Which is strange to some people, because I’ve spent a lot of time photographing them. I’ve sat in hides for hours, crawled through snow, walked for hours in the forest. I’ve traveled to specific locations just for a chance to photograph one particular bird. So you’d think I’d know them better by now. But I don’t approach birds the way birders do.

Birdwatchers are often driven by the thrill of identification. They chase names, checklists, migration calendars. They talk in Latin, log sightings in apps, and get genuinely excited when a rare species shows up—even if it’s barely visible at 400 meters. For them, just seeing it is the goal.

That’s not what I’m after.

I chase moments—and light.

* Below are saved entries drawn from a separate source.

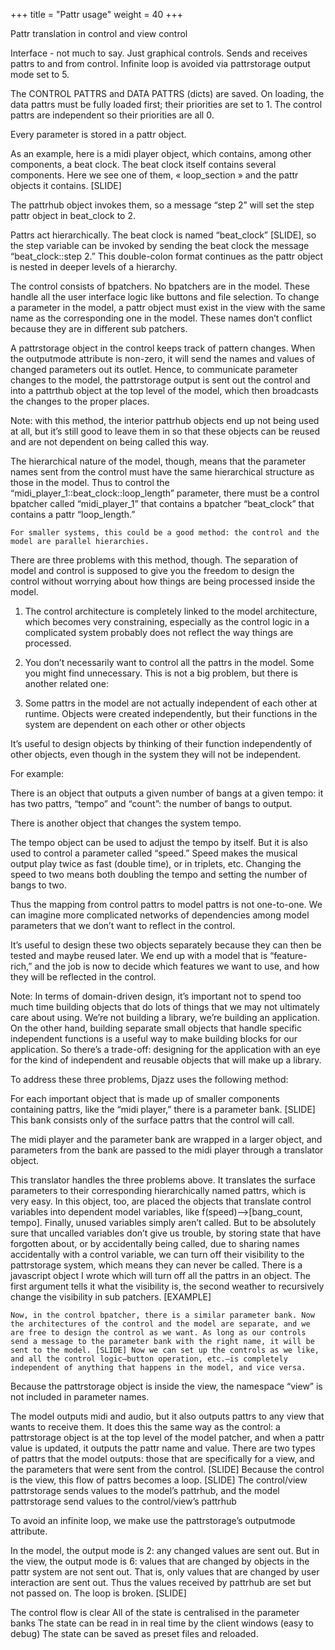 +++
title = "Pattr usage"
weight = 40
+++

Pattr translation in control and view control

Interface - not much to say. Just graphical controls.
Sends and receives pattrs to and from control. Infinite loop is avoided via pattrstorage output mode set to 5.



 The CONTROL PATTRS and DATA PATTRS (dicts) are saved.
	On loading, the data pattrs must be fully loaded first; their priorities are set to 1.
	The control pattrs are independent so their priorities are all 0.




Every parameter is stored in a pattr object.

As an example, here is a midi player object, which contains, among other components, a beat clock. The beat clock itself contains several components. Here we see one of them, « loop_section » and the pattr objects it contains. [SLIDE]

The pattrhub object invokes them, so a message “step 2” will set the step pattr object in beat_clock to 2.

Pattrs act hierarchically. The beat clock is named “beat_clock” [SLIDE], so the step variable can be invoked by sending the beat clock the message “beat_clock::step 2.” This double-colon format continues as the pattr object is nested in deeper levels of a hierarchy.

The control consists of bpatchers. No bpatchers are in the model. These handle all the user interface logic like buttons and file selection. To change a parameter in the model, a pattr object must exist in the view with the same name as the corresponding one in the model. These names don’t conflict because they are in different sub patchers.

 A pattrstorage object in the control keeps track of pattern changes. When the outputmode attribute is non-zero, it will send the names and values of changed parameters out its outlet.  Hence, to communicate parameter changes to the model, the pattrstorage output is sent out the control and into a pattrthub object at the top level of the model, which then broadcasts the changes to the proper places.

Note: with this method, the interior pattrhub objects end up not being used at all, but it’s still good to leave them in so that these objects can be reused and are not dependent on being called this way.


 The hierarchical nature of the model, though, means that the parameter names sent from the control must have the same hierarchical structure as those in the model. Thus to control the “midi_player_1::beat_clock::loop_length” parameter, there must be a control bpatcher called “midi_player_1” that contains a bpatcher “beat_clock” that contains a pattr “loop_length.”

	For smaller systems, this could be a good method: the control and the model are parallel hierarchies.

There are three problems with this method, though. The separation of model and control is supposed to give you the freedom to design the control without worrying about how things are being processed inside the model.

 1. The control architecture is completely linked to the model architecture, which becomes very constraining, especially as the control logic in a complicated system probably does not reflect the way things are processed.
  
 2. You don’t necessarily want to control all the pattrs in the model. Some you might find unnecessary. This is not a big problem, but there is another related one:
 3. Some pattrs in the model are not actually independent of each other at runtime.    Objects were created independently, but their functions in the system are dependent on each other or other objects

It’s useful to design objects by thinking of their function independently of other objects, even though in the system they will not be independent. 

For example: 
	
There is an object that outputs a given number of bangs at a given tempo: it has two pattrs, “tempo” and “count”: the number of bangs to output. 

There is another object that changes the system tempo. 

The tempo object can be used to adjust the tempo by itself. But it is also used to control a parameter called “speed.”
 Speed makes the musical output play twice as fast (double time), or in triplets, etc. Changing the speed to two means both doubling the tempo and setting the number of bangs to two. 

Thus the mapping from control pattrs to model pattrs is not one-to-one. We can imagine more complicated networks of dependencies among model parameters that we don’t want to reflect in the control.

It’s useful to design these two objects separately because they can then be tested and maybe reused later. We end up with a model that is “feature-rich,” and the job is now to decide which features we want to use, and how they will be reflected in the control.

 Note: In terms of domain-driven design, it’s important not to spend too much time building objects that do lots of things that we may not ultimately care about using. We’re not building a library, we’re building an application. On the other hand, building separate small objects that handle specific independent functions is a useful way to make building blocks for our application. So there’s a trade-off: designing for the application with an eye for the kind of independent and reusable objects that will make up a library.  


To address these three problems, Djazz uses the following method:

For each important object that is made up of smaller components containing pattrs, like the “midi player,” there is a parameter bank. [SLIDE] This bank consists only of the surface pattrs that the control will call.

 The midi player and the parameter bank are wrapped in a larger object, and parameters from the bank are passed to the midi player through a translator object.

 This translator handles the three problems above. It translates the surface parameters to their corresponding hierarchically named pattrs, which is very easy. In this object, too, are placed the objects that translate control variables into dependent model variables, like f(speed)—>[bang_count, tempo]. 
	Finally, unused variables simply aren’t called. But to be absolutely sure that uncalled variables don’t give us trouble, by storing state that have forgotten about, or by accidentally being called, due to sharing names accidentally with a control variable, we can turn off their visibility to the pattrstorage system, which means they can never be called. There is a javascript object I wrote which will turn off all the pattrs in an object. The first argument tells it what the visibility is, the second weather to recursively change the visibility in sub patchers. [EXAMPLE]

	Now, in the control bpatcher, there is a similar parameter bank. Now the architectures of the control and the model are separate, and we are free to design the control as we want. As long as our controls send a message to the parameter bank with the right name, it will be sent to the model. [SLIDE] Now we can set up the controls as we like, and all the control logic—button operation, etc.—is completely independent of anything that happens in the model, and vice versa.

 Because the pattrstorage object is inside the view, the namespace “view” is not included in parameter names. 

The model outputs midi and audio, but it also outputs pattrs to any view that wants to receive them. It does this the same way as the control: a pattrstorage object is at the top level of the model patcher, and when a pattr value is updated, it outputs the pattr name and value.
	There are two types of pattrs that the model outputs: those that are specifically for a view, and the parameters that were sent from the control.
[SLIDE]
Because the control is the view, this flow of pattrs becomes a loop. [SLIDE] The control/view pattrstorage sends values to the model’s pattrhub, and the model pattrstorage send values to the control/view’s pattrhub

 To avoid an infinite loop, we make use the pattrstorage’s outputmode attribute.

 In the model, the output mode is 2: any changed values are sent out.
 But in the view, the output mode is 6: values that are changed by objects in the pattr system are not sent out. That is, only values that are changed by user interaction are sent out. Thus the values received by pattrhub are set but not passed on. The loop is broken. [SLIDE]

 The control flow is clear
 All of the state is centralised in the parameter banks
 The state can be read in in real time by the client windows (easy to debug)
 The state can be saved as preset files and reloaded.
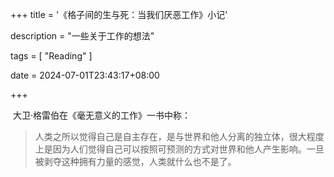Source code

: +++
title = '《格子间的生与死：当我们厌恶工作》小记'

description = "一些关于工作的想法"

tags = [ "Reading" ]

date = 2024-07-01T23:43:17+08:00

+++

​	大卫·格雷伯在《毫无意义的工作》一书中称：

>人类之所以觉得自己是自主存在，是与世界和他人分离的独立体，很大程度上是因为人们觉得自己可以按照可预测的方式对世界和他人产生影响。一旦被剥夺这种拥有力量的感觉，人类就什么也不是了。
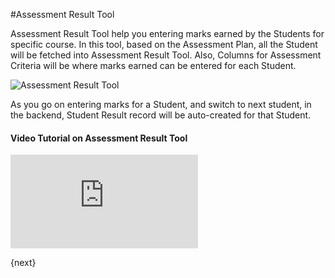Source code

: <!-- add-breadcrumbs -->
#Assessment Result Tool

Assessment Result Tool help you entering marks earned by the Students for specific course. In this tool, based on the Assessment Plan, all the Student will be fetched into Assessment Result Tool. Also, Columns for Assessment Criteria will be where marks earned can be entered for each Student.

<img class="screenshot" alt="Assessment Result Tool" src="{{docs_base_url}}/assets/img/education/assessment/assessment-result-tool.png">

As you go on entering marks for a Student, and switch to next student, in the backend, Student Result record will be auto-created for that Student.

#### Video Tutorial on Assessment Result Tool



<div>
    <div class='embed-container'>
        <iframe src='https://www.youtube.com/embed/U8ZRB8CM-UM?start=80' frameborder='0' allowfullscreen>
        </iframe>
    </div>
</div>    

{next}
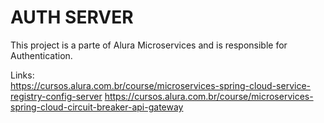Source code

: # AUTH SERVER #

This project is a parte of Alura Microservices and is responsible for Authentication. <br>

Links:<br>
https://cursos.alura.com.br/course/microservices-spring-cloud-service-registry-config-server
https://cursos.alura.com.br/course/microservices-spring-cloud-circuit-breaker-api-gateway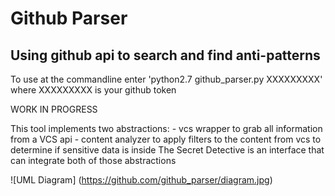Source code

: # Github Parser
## Using github api to search and find anti-patterns
To use at the commandline enter 'python2.7 github_parser.py XXXXXXXXX' where XXXXXXXXX is your github token

WORK IN PROGRESS

This tool implements two abstractions:
	- vcs wrapper to grab all information from a VCS api
	- content analyzer to apply filters to the content from vcs to determine if sensitive data is inside
The Secret Detective is an interface that can integrate both of those abstractions

![UML Diagram]
(https://github.com/github_parser/diagram.jpg)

That rush of energy when two birds clash in a sudden fight, when a predator strikes, or when a bird locks eyes mid-flight. I’m drawn to action. That’s why I love photographing eagles, raptors, and large birds. Their presence commands the frame. The drama in the wingspan, the intensity in their posture—those are the moments I live for. I’m not really into small birds. They just don’t speak to me in the same way.

Funny side note: last year in Mana Pools, I spent a week photographing wildlife alongside a fantastic bird expert. After the trip, he sent us all a detailed list of the bird species we’d “seen” during the week—if I remember correctly, it was something like 140 species. If you’d asked me? I would’ve said maybe 10 or 15. Tops.

For me, it’s not about what the bird is, but whether it can be the hero in a powerful image. How it sits against a dramatic sky. How the background melts. How the light catches the curve of a wing or the tension in a stare. I don’t care if it’s a common gull or something with five hyphens in its name pulled from the depths of a field guide—if the moment and the light are right, I shoot.

So no, I’m not a birder. I’m not interested in ticking boxes or learning every feathered taxonomy. But I am deeply in love with birds—visually. I love how they move, how they carry the wind, how they transform a landscape just by passing through it. And I’ll keep photographing them for that reason alone.